I also hope that Almas gets a new finish. Those knees aren’t much better than a Bronco Buster. At some point the illusion is gonna break, and we’re not gonna by that a guy putting his knees on either side of his opponent’s head is hitting them with double knees. They aren’t ghost legs, they aren’t going through people’s heads. Plus, he’s gonna f*ck up once and come in full speed and concuss somebody to the moon.

Best: Almost There

Speaking of Bronco Busters, here’s the latest Carmella victory in the effort of building her as a legitimate challenger to the NXT Women’s Championship. Two things:

1. I love that Tessa Blanchard doesn’t quite get Carmella’s catchphrase. Twice she tries to mock her, and twice she says, “how are you guys doing?” YOU GUYS. It’s either a great, purposeful heeling decision from someone who should have a believable enough pedigree in the sport to make it, or one of those “Jason Mewes saying Illi-noise instead of Illinois” happy accidents.


2. Carmella has improved a ton, but she’s just … too active. She won’t stop moving. She moonwalks like 30 times during this match. Whenever she’s not selling immediate damage, she’s flailing her arms around and spinning and smiling and hopping in a circle. Watch her when she’s shooting Blanchard into the ropes. She’s got a big, static smile on her face, like that’s the face she’s supposed to make. Watch her in the post-match. Even when she’s leaving on the stage, she’s dipping and throwing out her arms and spinning and dancing. It’s kinda off-putting, especially when the actual physical wrestling gifts are starting to come together.

Best: See You Never, Blake & Murphy

This is one of those, “the wrestling was perfectly fine!” episodes of NXT where nothing stands out, but nothing sucked. That’s great for the viewer, especially the ones who like low stakes, entertaining, regular-ass wrestling. For the guy who has to come up with something to say about it, not so much.

(Buddy) Murphy and (Real, Live Cowboy Wesley) Blake have decided to give it one more go as a tag team, sans Alexa Bliss, and face off against the 0-1 TM61 to prove themselves. They don’t, because they’re Blake and Murphy.

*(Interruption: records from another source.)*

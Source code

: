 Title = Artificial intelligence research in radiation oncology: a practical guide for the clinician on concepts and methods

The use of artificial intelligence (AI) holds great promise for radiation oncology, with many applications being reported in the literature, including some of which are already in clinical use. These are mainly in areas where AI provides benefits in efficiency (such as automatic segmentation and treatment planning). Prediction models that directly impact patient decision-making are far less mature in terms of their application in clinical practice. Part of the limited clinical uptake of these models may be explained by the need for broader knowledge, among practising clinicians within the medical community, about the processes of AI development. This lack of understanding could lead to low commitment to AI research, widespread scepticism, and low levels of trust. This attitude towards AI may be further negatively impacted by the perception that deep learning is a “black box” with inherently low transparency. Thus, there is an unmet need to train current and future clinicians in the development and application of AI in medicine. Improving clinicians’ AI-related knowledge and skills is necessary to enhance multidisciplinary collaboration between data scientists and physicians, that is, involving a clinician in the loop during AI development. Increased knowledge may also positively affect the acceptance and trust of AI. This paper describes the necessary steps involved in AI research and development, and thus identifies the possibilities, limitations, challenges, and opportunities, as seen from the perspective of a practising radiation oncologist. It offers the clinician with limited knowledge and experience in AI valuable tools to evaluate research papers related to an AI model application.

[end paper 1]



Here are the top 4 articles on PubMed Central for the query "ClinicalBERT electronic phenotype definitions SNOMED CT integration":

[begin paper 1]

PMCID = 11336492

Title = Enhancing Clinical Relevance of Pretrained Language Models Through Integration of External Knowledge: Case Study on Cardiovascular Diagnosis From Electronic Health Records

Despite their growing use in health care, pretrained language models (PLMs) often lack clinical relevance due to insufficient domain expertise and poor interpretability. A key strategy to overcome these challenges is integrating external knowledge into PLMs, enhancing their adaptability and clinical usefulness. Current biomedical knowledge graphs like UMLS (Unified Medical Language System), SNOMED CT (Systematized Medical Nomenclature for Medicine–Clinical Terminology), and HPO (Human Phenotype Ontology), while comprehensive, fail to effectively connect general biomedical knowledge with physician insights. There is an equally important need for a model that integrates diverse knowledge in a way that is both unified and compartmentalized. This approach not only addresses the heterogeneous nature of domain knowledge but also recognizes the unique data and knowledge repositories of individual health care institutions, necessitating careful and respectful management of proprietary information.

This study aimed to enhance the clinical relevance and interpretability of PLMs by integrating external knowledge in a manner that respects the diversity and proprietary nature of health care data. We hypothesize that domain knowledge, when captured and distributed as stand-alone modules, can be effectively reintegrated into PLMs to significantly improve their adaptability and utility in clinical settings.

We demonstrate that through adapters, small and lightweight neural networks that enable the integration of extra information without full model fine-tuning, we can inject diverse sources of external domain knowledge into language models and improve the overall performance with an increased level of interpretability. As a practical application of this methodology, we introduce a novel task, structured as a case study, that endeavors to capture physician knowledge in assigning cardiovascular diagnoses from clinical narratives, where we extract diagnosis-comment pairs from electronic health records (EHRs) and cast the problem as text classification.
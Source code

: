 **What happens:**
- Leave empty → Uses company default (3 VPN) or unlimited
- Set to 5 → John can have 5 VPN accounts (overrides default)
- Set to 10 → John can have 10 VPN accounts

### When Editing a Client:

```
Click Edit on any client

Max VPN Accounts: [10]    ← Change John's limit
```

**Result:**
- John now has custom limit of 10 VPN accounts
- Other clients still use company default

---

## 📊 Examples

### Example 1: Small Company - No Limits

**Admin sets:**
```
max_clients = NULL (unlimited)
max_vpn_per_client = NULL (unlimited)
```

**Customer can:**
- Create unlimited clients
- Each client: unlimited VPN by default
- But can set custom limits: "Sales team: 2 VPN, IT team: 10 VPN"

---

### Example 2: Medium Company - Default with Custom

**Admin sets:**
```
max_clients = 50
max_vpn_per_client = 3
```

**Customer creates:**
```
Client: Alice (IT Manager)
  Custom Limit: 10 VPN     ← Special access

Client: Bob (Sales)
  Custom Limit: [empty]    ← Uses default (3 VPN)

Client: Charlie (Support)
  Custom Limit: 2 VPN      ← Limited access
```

TM61 defeats them with the extremely Australian and/or Disney roller coaster sounding THUNDER VALLEY, because their other finisher got co-opted a while back.

The highlight is probably Corey Graves making Mad Max jokes about the histories of all the Australian guys in the match, although there’s a severe lack of Sid references.

SUPER BEST: Chaos vs. Bullet Club

Brother, if you aren’t excited about Finn getting kneed the hell out of NXT by Shinsuke motherf*cking Nakamura, I don’t know what to tell you. I feel like one of the people in the crowd, just waiting to throw up my arms and go YEAHHHH WOOO whenever Nakamura says a word.

It’s going to be so great, because it’ll be the (at least temporary) erasing of Finn as a repetitive, frustrating bum and the spiritual NXT debut of Prince Devitt. It’ll let him and let us see him have a match where he gets to let loose and be truly great at what he does, instead of learning how to become WWE’s next super marketable star. Sami Zayn got one of those before he retired to 3-minute matches on Raw, so let’s give Finn one, too.